TASK TO COMPLETE
In the entries below, find the line with "If you push" and the line with "To construct a". Print those two and everything between them exactly, and nothing else.

RECORDS FOR PROCESSING
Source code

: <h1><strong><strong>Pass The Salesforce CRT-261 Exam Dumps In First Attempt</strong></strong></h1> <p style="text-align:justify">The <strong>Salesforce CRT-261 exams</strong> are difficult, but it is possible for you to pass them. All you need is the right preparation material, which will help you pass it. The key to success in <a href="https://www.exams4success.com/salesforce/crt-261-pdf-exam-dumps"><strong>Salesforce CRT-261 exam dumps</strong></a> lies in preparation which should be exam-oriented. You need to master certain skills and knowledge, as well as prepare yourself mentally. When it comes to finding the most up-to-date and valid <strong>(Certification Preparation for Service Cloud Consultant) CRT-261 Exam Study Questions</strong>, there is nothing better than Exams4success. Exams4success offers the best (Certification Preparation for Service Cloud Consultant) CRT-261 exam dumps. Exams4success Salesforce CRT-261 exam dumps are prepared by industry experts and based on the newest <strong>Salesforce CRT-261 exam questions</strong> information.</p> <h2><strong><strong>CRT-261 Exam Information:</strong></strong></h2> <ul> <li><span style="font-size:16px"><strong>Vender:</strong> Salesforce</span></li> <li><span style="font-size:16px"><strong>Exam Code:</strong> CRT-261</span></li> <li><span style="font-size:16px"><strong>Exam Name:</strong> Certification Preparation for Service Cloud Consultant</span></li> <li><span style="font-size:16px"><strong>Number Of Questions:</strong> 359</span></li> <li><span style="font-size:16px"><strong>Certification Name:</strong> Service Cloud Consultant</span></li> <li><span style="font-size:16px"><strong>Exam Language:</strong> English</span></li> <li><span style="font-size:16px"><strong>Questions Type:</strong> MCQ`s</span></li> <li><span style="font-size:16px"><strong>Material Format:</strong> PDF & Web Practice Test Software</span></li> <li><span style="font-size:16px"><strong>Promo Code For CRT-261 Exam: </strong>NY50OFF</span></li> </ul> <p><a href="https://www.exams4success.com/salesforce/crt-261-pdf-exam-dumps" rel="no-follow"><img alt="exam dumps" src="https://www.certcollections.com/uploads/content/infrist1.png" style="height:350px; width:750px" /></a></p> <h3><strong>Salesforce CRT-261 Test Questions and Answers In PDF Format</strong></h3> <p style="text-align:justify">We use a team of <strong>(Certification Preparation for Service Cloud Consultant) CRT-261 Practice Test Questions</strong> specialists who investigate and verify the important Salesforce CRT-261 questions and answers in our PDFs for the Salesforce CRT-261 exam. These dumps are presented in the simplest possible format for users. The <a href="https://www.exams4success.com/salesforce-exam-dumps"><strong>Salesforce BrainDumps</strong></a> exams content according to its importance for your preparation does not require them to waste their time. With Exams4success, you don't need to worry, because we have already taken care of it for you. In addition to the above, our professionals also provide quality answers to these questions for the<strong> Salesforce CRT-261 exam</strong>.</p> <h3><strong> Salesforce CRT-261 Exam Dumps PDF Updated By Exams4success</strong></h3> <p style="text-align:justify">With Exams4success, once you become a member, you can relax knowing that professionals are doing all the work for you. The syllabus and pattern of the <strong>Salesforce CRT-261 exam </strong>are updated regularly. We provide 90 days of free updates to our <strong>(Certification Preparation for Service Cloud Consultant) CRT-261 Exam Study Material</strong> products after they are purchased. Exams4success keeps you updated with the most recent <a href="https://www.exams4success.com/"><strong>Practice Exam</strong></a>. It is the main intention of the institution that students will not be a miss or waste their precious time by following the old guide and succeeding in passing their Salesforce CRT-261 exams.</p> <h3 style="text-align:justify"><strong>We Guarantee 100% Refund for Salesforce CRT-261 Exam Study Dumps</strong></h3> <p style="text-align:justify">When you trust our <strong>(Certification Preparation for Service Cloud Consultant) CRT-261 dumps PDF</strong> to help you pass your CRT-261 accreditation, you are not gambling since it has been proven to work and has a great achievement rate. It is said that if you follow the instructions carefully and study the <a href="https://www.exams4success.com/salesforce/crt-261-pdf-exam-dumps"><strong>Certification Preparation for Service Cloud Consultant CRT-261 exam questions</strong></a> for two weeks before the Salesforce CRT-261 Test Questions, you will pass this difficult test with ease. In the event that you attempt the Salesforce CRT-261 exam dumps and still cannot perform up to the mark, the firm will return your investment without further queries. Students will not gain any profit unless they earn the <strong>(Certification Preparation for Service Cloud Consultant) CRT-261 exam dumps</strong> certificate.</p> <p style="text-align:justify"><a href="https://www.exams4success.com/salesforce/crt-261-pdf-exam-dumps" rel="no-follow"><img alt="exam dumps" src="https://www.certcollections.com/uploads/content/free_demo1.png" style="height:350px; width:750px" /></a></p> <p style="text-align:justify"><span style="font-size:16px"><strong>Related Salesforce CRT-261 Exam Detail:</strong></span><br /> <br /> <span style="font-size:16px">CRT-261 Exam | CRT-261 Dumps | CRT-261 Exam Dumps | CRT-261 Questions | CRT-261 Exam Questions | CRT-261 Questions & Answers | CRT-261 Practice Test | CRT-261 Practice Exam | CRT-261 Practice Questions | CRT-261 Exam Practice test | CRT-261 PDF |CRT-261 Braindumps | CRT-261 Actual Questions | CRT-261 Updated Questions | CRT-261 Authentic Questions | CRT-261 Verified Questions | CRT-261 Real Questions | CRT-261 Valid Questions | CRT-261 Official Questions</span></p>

---

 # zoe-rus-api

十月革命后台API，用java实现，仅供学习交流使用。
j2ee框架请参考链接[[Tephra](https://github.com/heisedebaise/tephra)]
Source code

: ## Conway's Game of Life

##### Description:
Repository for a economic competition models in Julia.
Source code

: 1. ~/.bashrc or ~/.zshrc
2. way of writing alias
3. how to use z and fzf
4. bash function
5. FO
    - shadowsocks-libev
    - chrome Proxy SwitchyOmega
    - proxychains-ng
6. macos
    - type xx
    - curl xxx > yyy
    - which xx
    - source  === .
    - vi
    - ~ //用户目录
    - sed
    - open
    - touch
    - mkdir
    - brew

==

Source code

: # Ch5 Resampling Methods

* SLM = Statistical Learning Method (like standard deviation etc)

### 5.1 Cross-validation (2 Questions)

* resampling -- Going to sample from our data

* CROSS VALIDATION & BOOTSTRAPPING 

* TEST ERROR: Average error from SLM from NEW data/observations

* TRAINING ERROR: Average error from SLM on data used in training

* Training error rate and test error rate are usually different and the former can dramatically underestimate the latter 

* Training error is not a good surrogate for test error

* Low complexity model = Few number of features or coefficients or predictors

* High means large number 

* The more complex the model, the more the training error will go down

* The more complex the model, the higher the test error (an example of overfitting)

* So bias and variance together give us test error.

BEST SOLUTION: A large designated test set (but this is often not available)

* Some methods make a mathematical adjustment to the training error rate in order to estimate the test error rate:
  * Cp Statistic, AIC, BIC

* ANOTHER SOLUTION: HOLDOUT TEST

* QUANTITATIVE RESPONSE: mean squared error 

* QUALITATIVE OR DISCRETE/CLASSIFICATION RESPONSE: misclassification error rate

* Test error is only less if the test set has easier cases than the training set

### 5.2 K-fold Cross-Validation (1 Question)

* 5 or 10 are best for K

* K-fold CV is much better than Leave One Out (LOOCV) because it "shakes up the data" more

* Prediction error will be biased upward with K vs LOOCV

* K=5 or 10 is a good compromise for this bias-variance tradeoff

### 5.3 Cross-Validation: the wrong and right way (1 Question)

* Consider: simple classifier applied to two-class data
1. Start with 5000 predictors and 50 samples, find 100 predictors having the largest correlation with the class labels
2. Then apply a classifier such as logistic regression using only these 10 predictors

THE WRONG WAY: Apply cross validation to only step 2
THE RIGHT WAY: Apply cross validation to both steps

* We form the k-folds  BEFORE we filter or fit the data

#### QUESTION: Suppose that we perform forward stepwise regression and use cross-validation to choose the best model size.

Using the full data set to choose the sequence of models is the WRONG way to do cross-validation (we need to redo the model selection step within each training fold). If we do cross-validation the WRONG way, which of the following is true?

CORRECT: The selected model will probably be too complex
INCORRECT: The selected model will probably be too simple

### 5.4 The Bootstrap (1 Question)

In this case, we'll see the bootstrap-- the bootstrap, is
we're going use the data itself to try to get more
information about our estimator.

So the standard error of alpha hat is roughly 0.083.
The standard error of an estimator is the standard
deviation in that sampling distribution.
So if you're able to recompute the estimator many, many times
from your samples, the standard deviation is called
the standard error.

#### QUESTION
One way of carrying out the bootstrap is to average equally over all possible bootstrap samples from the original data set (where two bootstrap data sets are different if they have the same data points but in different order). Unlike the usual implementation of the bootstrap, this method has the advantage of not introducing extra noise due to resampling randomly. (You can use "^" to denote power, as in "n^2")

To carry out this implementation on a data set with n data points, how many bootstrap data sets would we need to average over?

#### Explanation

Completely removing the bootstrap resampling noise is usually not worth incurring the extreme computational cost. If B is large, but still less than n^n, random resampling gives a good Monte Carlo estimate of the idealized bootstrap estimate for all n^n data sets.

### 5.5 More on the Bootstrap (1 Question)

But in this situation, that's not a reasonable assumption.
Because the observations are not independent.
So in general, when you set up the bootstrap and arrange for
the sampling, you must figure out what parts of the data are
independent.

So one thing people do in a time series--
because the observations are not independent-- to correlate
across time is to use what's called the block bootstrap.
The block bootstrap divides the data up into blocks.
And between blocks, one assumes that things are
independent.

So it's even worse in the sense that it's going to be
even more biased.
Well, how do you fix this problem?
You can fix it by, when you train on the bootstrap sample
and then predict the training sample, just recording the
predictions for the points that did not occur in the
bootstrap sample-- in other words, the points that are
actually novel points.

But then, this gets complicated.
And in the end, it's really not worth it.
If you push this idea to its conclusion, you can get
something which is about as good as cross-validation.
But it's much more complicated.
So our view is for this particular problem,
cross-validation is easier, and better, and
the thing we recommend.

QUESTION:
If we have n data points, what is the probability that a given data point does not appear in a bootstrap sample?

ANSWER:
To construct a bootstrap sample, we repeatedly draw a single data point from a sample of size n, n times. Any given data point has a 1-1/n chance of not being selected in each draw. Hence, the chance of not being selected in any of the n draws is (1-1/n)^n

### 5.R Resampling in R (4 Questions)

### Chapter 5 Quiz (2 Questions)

OUTPUT OF THE EXERCISE
If you push this idea to its conclusion, you can get
something which is about as good as cross-validation.
But it's much more complicated.
So our view is for this particular problem,
cross-validation is easier, and better, and
the thing we recommend.

QUESTION:
If we have n data points, what is the probability that a given data point does not appear in a bootstrap sample?

ANSWER:
To construct a bootstrap sample, we repeatedly draw a single data point from a sample of size n, n times. Any given data point has a 1-1/n chance of not being selected in each draw. Hence, the chance of not being selected in any of the n draws is (1-1/n)^n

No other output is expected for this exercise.